Le viol est-il une culture ?

La bascule du nouvel an s’est faite dans la souffrance à Cologne. Des centaines de femmes ont été agressées, voire violées. Souffrance massive qui a provoqué une indignation unanime. Mais cette indignation a souvent pris une forme presque aussi indigne que ce qu’elle dénonçait, à savoir le rejet des migrants et de la “culture” qui aurait permis ces violences éhontées.
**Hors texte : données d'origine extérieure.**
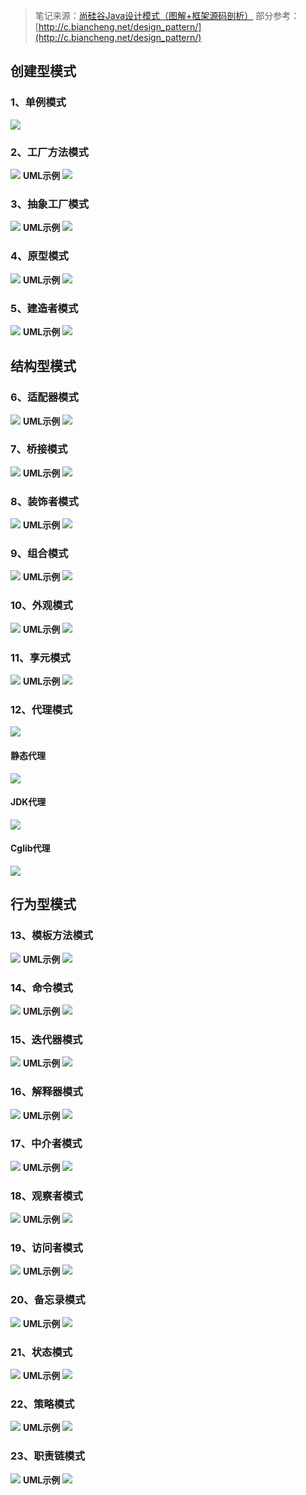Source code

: > 笔记来源：[尚硅谷Java设计模式（图解+框架源码剖析）](https://www.bilibili.com/video/BV1G4411c7N4)
> 部分参考： [http://c.biancheng.net/design_pattern/](http://c.biancheng.net/design_pattern/)

## 创建型模式
### 1、单例模式
![](https://cdn.nlark.com/yuque/0/2022/gif/21564214/1643246759405-06847902-2a20-4f0a-ad51-4c8d9594db53.gif#clientId=ub83aecae-99ef-4&crop=0&crop=0&crop=1&crop=1&from=paste&id=uca5f3467&margin=%5Bobject%20Object%5D&originHeight=472&originWidth=550&originalType=url&ratio=1&rotation=0&showTitle=false&status=done&style=none&taskId=u92679a82-3e78-43de-b63c-eca383c2662&title=)
### 2、工厂方法模式
![](https://cdn.nlark.com/yuque/0/2022/gif/21564214/1643246900424-2ad5ddb9-7e42-46fc-9b03-d07043845902.gif#clientId=ub83aecae-99ef-4&crop=0&crop=0&crop=1&crop=1&from=paste&id=uf042149b&margin=%5Bobject%20Object%5D&originHeight=340&originWidth=750&originalType=url&ratio=1&rotation=0&showTitle=false&status=done&style=none&taskId=u927d3cb4-20a4-46c9-bdc0-f4bc1ffb77f&title=)
**UML示例**
![](https://cdn.nlark.com/yuque/0/2022/gif/21564214/1643249724423-a6471a5e-dec9-4fd1-8b56-cf2f5b0259a7.gif#clientId=ub83aecae-99ef-4&crop=0&crop=0&crop=1&crop=1&from=paste&id=ud216b712&margin=%5Bobject%20Object%5D&originHeight=347&originWidth=680&originalType=url&ratio=1&rotation=0&showTitle=false&status=done&style=none&taskId=uf49bd9c1-2b80-4b0f-9c6e-96e15e97fe4&title=)
### 3、抽象工厂模式
![](https://cdn.nlark.com/yuque/0/2022/gif/21564214/1643246939863-c89aa56a-0500-46d2-a7a9-e7e4d8c2fe3b.gif#clientId=ub83aecae-99ef-4&crop=0&crop=0&crop=1&crop=1&from=paste&id=uf0c5fd40&margin=%5Bobject%20Object%5D&originHeight=576&originWidth=580&originalType=url&ratio=1&rotation=0&showTitle=false&status=done&style=none&taskId=u4bffba2f-50ab-409a-a049-e29527e6fc6&title=)
**UML示例**
![](https://cdn.nlark.com/yuque/0/2022/gif/21564214/1643249754438-0a3f4c75-a02b-4cfb-acdd-916a24cb40ab.gif#clientId=ub83aecae-99ef-4&crop=0&crop=0&crop=1&crop=1&from=paste&id=uf9b4ae60&margin=%5Bobject%20Object%5D&originHeight=623&originWidth=620&originalType=url&ratio=1&rotation=0&showTitle=false&status=done&style=none&taskId=u204bdc4e-7bdc-485d-aeb1-871a8760ba7&title=)
### 4、原型模式
![](https://www.yuque.com/api/filetransfer/images?url=https%3A%2F%2Fi.loli.net%2F2021%2F10%2F15%2F3InmGRD5MyAQcPY.png&sign=1d548ea188d30e6cf21d30479b6eb0e65ef5396f376b2901a9783c60a208fafb#crop=0&crop=0&crop=1&crop=1&from=url&id=dmrBL&margin=%5Bobject%20Object%5D&originHeight=300&originWidth=616&originalType=binary&ratio=1&rotation=0&showTitle=false&status=done&style=none&title=)
**UML示例**
![](https://www.yuque.com/api/filetransfer/images?url=https%3A%2F%2Fi.loli.net%2F2021%2F10%2F15%2FFHOxv9EUD3hAR2T.png&sign=c7c79d578322349c388ef4da66c361c16d8e543e4950de9341c7ecd3a81ddd10#crop=0&crop=0&crop=1&crop=1&from=url&id=gJDxT&margin=%5Bobject%20Object%5D&originHeight=414&originWidth=322&originalType=binary&ratio=1&rotation=0&showTitle=false&status=done&style=none&title=)
### 5、建造者模式
![](https://www.yuque.com/api/filetransfer/images?url=https%3A%2F%2Fi.loli.net%2F2021%2F10%2F16%2FVXpDf2YsJBOPTez.png&sign=21c0d06bb433485edd351f52b51ec7e07a8a23b803b86ac164f8dfab2425b6f6#crop=0&crop=0&crop=1&crop=1&from=url&id=m8Xwy&margin=%5Bobject%20Object%5D&originHeight=357&originWidth=690&originalType=binary&ratio=1&rotation=0&showTitle=false&status=done&style=none&title=)
**UML示例**
![](https://www.yuque.com/api/filetransfer/images?url=https%3A%2F%2Fi.loli.net%2F2021%2F10%2F16%2Fnq5zE1HsDyJuwer.png&sign=2742d72b7f18b634008856a5c947d98f5b19fe70a388a757010e899812e5650f#crop=0&crop=0&crop=1&crop=1&from=url&id=zaWBr&margin=%5Bobject%20Object%5D&originHeight=599&originWidth=816&originalType=binary&ratio=1&rotation=0&showTitle=false&status=done&style=none&title=)
## 结构型模式

### 6、适配器模式

![](https://cdn.nlark.com/yuque/0/2022/gif/21564214/1643247645294-e86f5012-d4e3-4914-b8e7-80785cb882ed.gif#clientId=ub83aecae-99ef-4&crop=0&crop=0&crop=1&crop=1&from=paste&id=uaaac2b0e&margin=%5Bobject%20Object%5D&originHeight=276&originWidth=570&originalType=url&ratio=1&rotation=0&showTitle=false&status=done&style=none&taskId=u6d13cf07-abdd-41c0-b020-9ef2af4e02c&title=)
**UML示例**
![](https://www.yuque.com/api/filetransfer/images?url=https%3A%2F%2Fi.loli.net%2F2021%2F10%2F18%2F9Pb8Lsv2Ol7zgui.png&sign=56b614d6bf6667f4058b7dd0d2fedcacbca48fbae320823efff8477b914901a6#crop=0&crop=0&crop=1&crop=1&from=url&id=JULTS&margin=%5Bobject%20Object%5D&originHeight=376&originWidth=578&originalType=binary&ratio=1&rotation=0&showTitle=false&status=done&style=none&title=)
### 7、桥接模式
![](https://www.yuque.com/api/filetransfer/images?url=https%3A%2F%2Fi.loli.net%2F2021%2F10%2F20%2FWBDYcv4ih3qTRm5.png&sign=c0df46fb5c46342d74332d1baa179442e475329c41f56044ed7112b36733e210#crop=0&crop=0&crop=1&crop=1&from=url&id=OOr4q&margin=%5Bobject%20Object%5D&originHeight=336&originWidth=781&originalType=binary&ratio=1&rotation=0&showTitle=false&status=done&style=none&title=)
**UML示例**
![](https://www.yuque.com/api/filetransfer/images?url=https%3A%2F%2Fi.loli.net%2F2021%2F10%2F20%2F4fFRSVWwzLcNdUi.png&sign=a2f461d5c138943125e387f33d7a448c5f699ad8cf5922dd6472d7adce5a6bff#crop=0&crop=0&crop=1&crop=1&from=url&id=pKsAN&margin=%5Bobject%20Object%5D&originHeight=551&originWidth=881&originalType=binary&ratio=1&rotation=0&showTitle=false&status=done&style=none&title=)
### 8、装饰者模式
![](https://www.yuque.com/api/filetransfer/images?url=https%3A%2F%2Fi.loli.net%2F2021%2F10%2F23%2F9Zz6G4VrQJ2EaHh.png&sign=23955b164963f92ae20725e46a2560b8ee965bb561d2aac0f0c7af77b60b6b6d#crop=0&crop=0&crop=1&crop=1&from=url&id=QA7rG&margin=%5Bobject%20Object%5D&originHeight=415&originWidth=693&originalType=binary&ratio=1&rotation=0&showTitle=false&status=done&style=none&title=)
**UML示例**
![](https://www.yuque.com/api/filetransfer/images?url=https%3A%2F%2Fi.loli.net%2F2021%2F10%2F23%2FJGufy6b1i8FTg47.png&sign=270b268172b66dbe2318c50bb0790189ff336b61c97e04cde8bab04cb117b694#crop=0&crop=0&crop=1&crop=1&from=url&id=jZIwn&margin=%5Bobject%20Object%5D&originHeight=579&originWidth=1110&originalType=binary&ratio=1&rotation=0&showTitle=false&status=done&style=none&title=)
### 9、组合模式
![](https://www.yuque.com/api/filetransfer/images?url=https%3A%2F%2Fimg2020.cnblogs.com%2Fblog%2F2364648%2F202110%2F2364648-20211024161912303-1783484739.jpg&sign=0c35e6ae4a20c38522347c89a38131dccc632643d62a93ecc97567a65f542fd3#crop=0&crop=0&crop=1&crop=1&from=url&id=NhN99&margin=%5Bobject%20Object%5D&originHeight=426&originWidth=1146&originalType=binary&ratio=1&rotation=0&showTitle=false&status=done&style=none&title=)
**UML示例**
![](https://www.yuque.com/api/filetransfer/images?url=https%3A%2F%2Fi.loli.net%2F2021%2F10%2F23%2FsR46tbZn8ydgM53.png&sign=ca17574ebe40b31f129d928d53f4d2ec3466cd043ec4d3f06fab0ac3084f5b5c#crop=0&crop=0&crop=1&crop=1&from=url&id=F9ybW&margin=%5Bobject%20Object%5D&originHeight=559&originWidth=1267&originalType=binary&ratio=1&rotation=0&showTitle=false&status=done&style=none&title=)
### 10、外观模式
![](https://www.yuque.com/api/filetransfer/images?url=https%3A%2F%2Fi.loli.net%2F2021%2F10%2F27%2Fq8lHi1rwvszZjpW.png&sign=68d5e09fd1c5b4b02dcab1715a9d05abd5299e44d290b2db9b557b77c835b1ac#crop=0&crop=0&crop=1&crop=1&from=url&id=SLLj0&margin=%5Bobject%20Object%5D&originHeight=352&originWidth=469&originalType=binary&ratio=1&rotation=0&showTitle=false&status=done&style=none&title=)
**UML示例**
![](https://www.yuque.com/api/filetransfer/images?url=https%3A%2F%2Fi.loli.net%2F2021%2F10%2F27%2Fsi6uGzN74XrT25U.png&sign=289894c15f425cf2d024dd7a838cfffb58c74d45b3ae48ffdf644e1b300ae246#crop=0&crop=0&crop=1&crop=1&from=url&id=RC0RU&margin=%5Bobject%20Object%5D&originHeight=662&originWidth=1266&originalType=binary&ratio=1&rotation=0&showTitle=false&status=done&style=none&title=)
### 11、享元模式
![](https://www.yuque.com/api/filetransfer/images?url=https%3A%2F%2Fi.loli.net%2F2021%2F12%2F03%2FHz19BA8xrEk4LZF.png&sign=b2e4be70c7a30d256d964cd4f1f25bd0341965c760645c18cfd3876772469440#crop=0&crop=0&crop=1&crop=1&from=url&id=tBCM0&margin=%5Bobject%20Object%5D&originHeight=327&originWidth=687&originalType=binary&ratio=1&rotation=0&showTitle=false&status=done&style=none&title=)
**UML示例**
![](https://www.yuque.com/api/filetransfer/images?url=https%3A%2F%2Fs2.loli.net%2F2021%2F12%2F04%2FQMvt5Os3Fy2KHNi.png&sign=d20d49e6a0556c828fcfeb30aa56d19dd7e1e40ad73a75081bf89178c4e01ebc#crop=0&crop=0&crop=1&crop=1&from=url&id=a3MAG&margin=%5Bobject%20Object%5D&originHeight=781&originWidth=508&originalType=binary&ratio=1&rotation=0&showTitle=false&status=done&style=none&title=)
### 12、代理模式
![](https://www.yuque.com/api/filetransfer/images?url=https%3A%2F%2Fs2.loli.net%2F2021%2F12%2F08%2FMkpx2ge5R8GzoAv.png&sign=ffe5701946375f7a1fb73ca11f207012857e27033242819e46025fce345e5b75#crop=0&crop=0&crop=1&crop=1&from=url&id=q1MRl&margin=%5Bobject%20Object%5D&originHeight=291&originWidth=676&originalType=binary&ratio=1&rotation=0&showTitle=false&status=done&style=none&title=)
#### 静态代理
![](https://www.yuque.com/api/filetransfer/images?url=https%3A%2F%2Fs2.loli.net%2F2021%2F12%2F08%2FMk1nsGFtADowXmY.png&sign=6bf41bb0908d1cf85989f407795ecf39b095fe8b016199c29c108be68fa1511d#crop=0&crop=0&crop=1&crop=1&from=url&id=BtS0S&margin=%5Bobject%20Object%5D&originHeight=603&originWidth=576&originalType=binary&ratio=1&rotation=0&showTitle=false&status=done&style=none&title=)
#### JDK代理
![](https://www.yuque.com/api/filetransfer/images?url=https%3A%2F%2Fs2.loli.net%2F2021%2F12%2F08%2FTUNlHKZL4jVabDg.png&sign=079f43d9ce8d1cf4b665e432ac6acc0ffec7d8a10c5dd920b9d4e64c8264bb2b#crop=0&crop=0&crop=1&crop=1&from=url&id=kG1Li&margin=%5Bobject%20Object%5D&originHeight=578&originWidth=840&originalType=binary&ratio=1&rotation=0&showTitle=false&status=done&style=none&title=)
#### Cglib代理
![](https://www.yuque.com/api/filetransfer/images?url=https%3A%2F%2Fs2.loli.net%2F2021%2F12%2F10%2FjMtwO2nBWPRurlh.png&sign=67574eca05dbecda01ad1c00880eedf026d0253d1baabb5eb41ccc0e253631ae#crop=0&crop=0&crop=1&crop=1&from=url&id=YxRue&margin=%5Bobject%20Object%5D&originHeight=453&originWidth=739&originalType=binary&ratio=1&rotation=0&showTitle=false&status=done&style=none&title=)


## 行为型模式
### 13、模板方法模式
![](https://www.yuque.com/api/filetransfer/images?url=https%3A%2F%2Fs2.loli.net%2F2021%2F12%2F11%2FKVIQaesAmLcFvEn.png&sign=2235f19ac123aa17c619318ee69849940e8f87ed86ede6bb396261b38928eeac#crop=0&crop=0&crop=1&crop=1&from=url&id=NzhCv&margin=%5Bobject%20Object%5D&originHeight=549&originWidth=815&originalType=binary&ratio=1&rotation=0&showTitle=false&status=done&style=none&title=)
**UML示例**
![](https://www.yuque.com/api/filetransfer/images?url=https%3A%2F%2Fs2.loli.net%2F2021%2F12%2F11%2F73K2nOj51xAUrFW.png&sign=09cd3f22efead4702d0df2717de6ccd73fecc8886e17abd4423365a8896e0244#crop=0&crop=0&crop=1&crop=1&from=url&id=X5WZI&margin=%5Bobject%20Object%5D&originHeight=525&originWidth=793&originalType=binary&ratio=1&rotation=0&showTitle=false&status=done&style=none&title=)
### 14、命令模式
![](https://www.yuque.com/api/filetransfer/images?url=https%3A%2F%2Fs2.loli.net%2F2021%2F12%2F17%2F7cvjqkWQHVACBpm.png&sign=a874b4650acc942c4d4f79299a03e945ef1c9448d5f2d913dff8c808cc607e71#crop=0&crop=0&crop=1&crop=1&from=url&id=QGRRr&margin=%5Bobject%20Object%5D&originHeight=354&originWidth=741&originalType=binary&ratio=1&rotation=0&showTitle=false&status=done&style=none&title=)
**UML示例**
![](https://www.yuque.com/api/filetransfer/images?url=https%3A%2F%2Fs2.loli.net%2F2021%2F12%2F19%2FNHDpjsMEBWm4C2a.png&sign=3f4f5daaba1426e0bfcda60489b590015e6990316a39ec0bdb6fd701238da35e#crop=0&crop=0&crop=1&crop=1&from=url&id=WgJxv&margin=%5Bobject%20Object%5D&originHeight=768&originWidth=1477&originalType=binary&ratio=1&rotation=0&showTitle=false&status=done&style=none&title=)
### 15、迭代器模式
![](https://www.yuque.com/api/filetransfer/images?url=https%3A%2F%2Fs2.loli.net%2F2021%2F12%2F21%2Fl7VDa2W3zLqsEU1.png&sign=b875be5774902419ebfb1fc266a903517aa4670e0979bead3a1a13941c4ec2c6#crop=0&crop=0&crop=1&crop=1&from=url&id=p28Hz&margin=%5Bobject%20Object%5D&originHeight=611&originWidth=896&originalType=binary&ratio=1&rotation=0&showTitle=false&status=done&style=none&title=)
**UML示例**
![](https://www.yuque.com/api/filetransfer/images?url=https%3A%2F%2Fs2.loli.net%2F2021%2F12%2F31%2FPBlMDxTn5HKwQZG.png&sign=3d799512fc0af32dd8eb9f79266e92c9b5425cdf24f08a6f25bc01f80b1d9dad#crop=0&crop=0&crop=1&crop=1&from=url&id=y0T0U&margin=%5Bobject%20Object%5D&originHeight=687&originWidth=1515&originalType=binary&ratio=1&rotation=0&showTitle=false&status=done&style=none&title=)
### 16、解释器模式
![](https://www.yuque.com/api/filetransfer/images?url=https%3A%2F%2Fs2.loli.net%2F2022%2F01%2F15%2FkEWMS3rshKcTwOy.png&sign=59463994ff128ca5c7bb91d626f2f7bbf5ae1ef9a985db3c1cdf6dfa8c54bbe4#crop=0&crop=0&crop=1&crop=1&from=url&id=qQGmz&margin=%5Bobject%20Object%5D&originHeight=448&originWidth=704&originalType=binary&ratio=1&rotation=0&showTitle=false&status=done&style=none&title=)
**UML示例**
![](https://www.yuque.com/api/filetransfer/images?url=https%3A%2F%2Fs2.loli.net%2F2022%2F01%2F15%2F4AYWgaZBEDKCkOy.png&sign=67522588784899ae2cf1f4f1db85b8eec5aaad5fdda288525cde5f019d3f40b1#crop=0&crop=0&crop=1&crop=1&from=url&id=RcSf8&margin=%5Bobject%20Object%5D&originHeight=778&originWidth=1438&originalType=binary&ratio=1&rotation=0&showTitle=false&status=done&style=none&title=)
### 17、中介者模式
![](https://www.yuque.com/api/filetransfer/images?url=https%3A%2F%2Fs2.loli.net%2F2022%2F01%2F10%2Fs2D5wAxuHrq8oBY.png&sign=02a1af3be2455c299b45d9e973c4896afc3228dea2adea46e73c8e88a9382f11#crop=0&crop=0&crop=1&crop=1&from=url&id=Yv2jq&margin=%5Bobject%20Object%5D&originHeight=584&originWidth=982&originalType=binary&ratio=1&rotation=0&showTitle=false&status=done&style=none&title=)
**UML示例**
![](https://www.yuque.com/api/filetransfer/images?url=https%3A%2F%2Fs2.loli.net%2F2022%2F01%2F11%2Frm21eRG4saMuSZN.png&sign=8b1cf47dc8d7480c440dae6144634a1f1b7def96421381cfca242478651e0efa#crop=0&crop=0&crop=1&crop=1&from=url&id=czKMH&margin=%5Bobject%20Object%5D&originHeight=780&originWidth=1281&originalType=binary&ratio=1&rotation=0&showTitle=false&status=done&style=none&title=)
### 18、观察者模式
![](https://cdn.nlark.com/yuque/0/2022/gif/21564214/1643248306872-dc5522e4-c5b1-4249-b202-8b0372872e31.gif#clientId=ub83aecae-99ef-4&crop=0&crop=0&crop=1&crop=1&from=paste&id=ud6213319&margin=%5Bobject%20Object%5D&originHeight=462&originWidth=590&originalType=url&ratio=1&rotation=0&showTitle=false&status=done&style=none&taskId=udad99a66-68c9-4ec8-b016-43d06f49b08&title=)
**UML示例**
![](https://www.yuque.com/api/filetransfer/images?url=https%3A%2F%2Fs2.loli.net%2F2022%2F01%2F05%2FNQnUZFYmXC8dfGa.png&sign=dc6232858357e1bde61eec1271fe109d55017bebc21b25cfcd6b48f84909a55c#crop=0&crop=0&crop=1&crop=1&from=url&id=VzKba&margin=%5Bobject%20Object%5D&originHeight=759&originWidth=1332&originalType=binary&ratio=1&rotation=0&showTitle=false&status=done&style=none&title=)
### 19、访问者模式
![](https://www.yuque.com/api/filetransfer/images?url=https%3A%2F%2Fs2.loli.net%2F2021%2F12%2F20%2Fnfv3IxPO9et7wAB.png&sign=3559700ab9c54a6a6cb124ed69c5af46259077aad79bf73f76b1349a5dd82eef#crop=0&crop=0&crop=1&crop=1&from=url&id=hdLVS&margin=%5Bobject%20Object%5D&originHeight=592&originWidth=843&originalType=binary&ratio=1&rotation=0&showTitle=false&status=done&style=none&title=)
**UML示例**
![](https://www.yuque.com/api/filetransfer/images?url=https%3A%2F%2Fs2.loli.net%2F2021%2F12%2F20%2F85XEZFvfdqOSGsn.png&sign=1de2f86d48ba1f92cce5bf7d55839ecb5090c55e72ca31edbabdbb5a22e3aa65#crop=0&crop=0&crop=1&crop=1&from=url&id=V2bIh&margin=%5Bobject%20Object%5D&originHeight=661&originWidth=1261&originalType=binary&ratio=1&rotation=0&showTitle=false&status=done&style=none&title=)
### 20、备忘录模式
![](https://www.yuque.com/api/filetransfer/images?url=https%3A%2F%2Fs2.loli.net%2F2022%2F01%2F12%2Fg6VqZ3huAMLHbjK.png&sign=22104fd0dab4bed265af7c91442b032f555b0d1e49b447da4055b32041b65910#crop=0&crop=0&crop=1&crop=1&from=url&id=lmdaE&margin=%5Bobject%20Object%5D&originHeight=437&originWidth=681&originalType=binary&ratio=1&rotation=0&showTitle=false&status=done&style=none&title=)
**UML示例**
![](https://www.yuque.com/api/filetransfer/images?url=https%3A%2F%2Fs2.loli.net%2F2022%2F01%2F14%2FQsfdjlzkFWa3Aut.png&sign=ec93619bca8d530a214cc185aed829e7944d508ae9a5e78e24c710c2458633c4#crop=0&crop=0&crop=1&crop=1&from=url&id=K7dvK&margin=%5Bobject%20Object%5D&originHeight=734&originWidth=680&originalType=binary&ratio=1&rotation=0&showTitle=false&status=done&style=none&title=)
### 21、状态模式
![](https://www.yuque.com/api/filetransfer/images?url=https%3A%2F%2Fs2.loli.net%2F2022%2F01%2F16%2FrQfzpXgwPMUmVlu.png&sign=dd24164bc971548f57d3e644f3f25e60f92fa141b3d7f2386732a5b5413db794#crop=0&crop=0&crop=1&crop=1&from=url&id=QkEx5&margin=%5Bobject%20Object%5D&originHeight=291&originWidth=799&originalType=binary&ratio=1&rotation=0&showTitle=false&status=done&style=none&title=)
**UML示例**
![](https://www.yuque.com/api/filetransfer/images?url=https%3A%2F%2Fs2.loli.net%2F2022%2F01%2F16%2FpLbAXg5DKtYHBoQ.png&sign=7b4fd4d27ac9d7845205577eac690c3ed1cfc512782950c590c1c2c34f394871#crop=0&crop=0&crop=1&crop=1&from=url&id=Ou5T9&margin=%5Bobject%20Object%5D&originHeight=793&originWidth=1048&originalType=binary&ratio=1&rotation=0&showTitle=false&status=done&style=none&title=)
### 22、策略模式
![](https://www.yuque.com/api/filetransfer/images?url=https%3A%2F%2Fs2.loli.net%2F2022%2F01%2F17%2FYz5NA8TvQutKMHa.png&sign=e0f39207fa46ad6ad8c995cac5697cc01662ed6e43bdbd90e037cd283b243bb6#crop=0&crop=0&crop=1&crop=1&from=url&id=t44K4&margin=%5Bobject%20Object%5D&originHeight=488&originWidth=986&originalType=binary&ratio=1&rotation=0&showTitle=false&status=done&style=none&title=)
**UML示例**
![](https://www.yuque.com/api/filetransfer/images?url=https%3A%2F%2Fs2.loli.net%2F2022%2F01%2F17%2Fy7LdtQwUO9YSJFN.png&sign=86e0ee49d61cfee90dc659103e53327fefe2989d968f65f7ec46332dd166899d#crop=0&crop=0&crop=1&crop=1&from=url&id=NKUyc&margin=%5Bobject%20Object%5D&originHeight=481&originWidth=1491&originalType=binary&ratio=1&rotation=0&showTitle=false&status=done&style=none&title=)
### 23、职责链模式
![](https://www.yuque.com/api/filetransfer/images?url=https%3A%2F%2Fs2.loli.net%2F2022%2F01%2F17%2FNpqJoWdA2YaViEX.png&sign=a5f366b794c615ef310402fca7e6cfa0f7b14577a797efebdb19dd8fc0e41e4d#crop=0&crop=0&crop=1&crop=1&from=url&id=knNvW&margin=%5Bobject%20Object%5D&originHeight=411&originWidth=851&originalType=binary&ratio=1&rotation=0&showTitle=false&status=done&style=none&title=)
**UML示例**
![](https://www.yuque.com/api/filetransfer/images?url=https%3A%2F%2Fs2.loli.net%2F2022%2F01%2F17%2FqIFvLVuKfyNbxmZ.png&sign=580569fc35f9b116f4e987a1ecb8fee817acfe6f65939870e3579ee737047fdc#crop=0&crop=0&crop=1&crop=1&from=url&id=qINGJ&margin=%5Bobject%20Object%5D&originHeight=521&originWidth=918&originalType=binary&ratio=1&rotation=0&showTitle=false&status=done&style=none&title=)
Les Arabes musulmans étaient des violeurs, au moins en puissance, puisque c’était “dans leur culture”, comme en témoignent un certain nombre d’articles, de livres, la caricature de Charlie Hebdo du petit Aylan, représenté à l’âge adulte harcelant les femmes à Cologne, et jusqu’à un intellectuel arabe : “la culture [du migrant] est ce qui lui reste face au déracinement” (Kamel Daoud, Le Monde du 31 janvier 2016 “Cologne, lieu de fantasmes”). Comme si la goujaterie, le harcèlement, le viol étaient des comportements appartenant à une culture alors qu’ils proviennent au contraire de la nature dans ce qu’elle a de plus dévoyé, sauvagerie que la culture est là pour entraver, refouler, transcender. Aussi le rapport au femme est-il moins l’indice d’une culture que de son degré de développement dans un pays. En France, il y a quelques décennies, une femme seule, les cheveux dénoués, fumant en buvant une bière à la terrasse d’un café aurait été considérée comme une prostituée par tous les hommes présents, et probablement traitée comme telle. La brutalité n’est pas une culture, c’est l’absence de culture.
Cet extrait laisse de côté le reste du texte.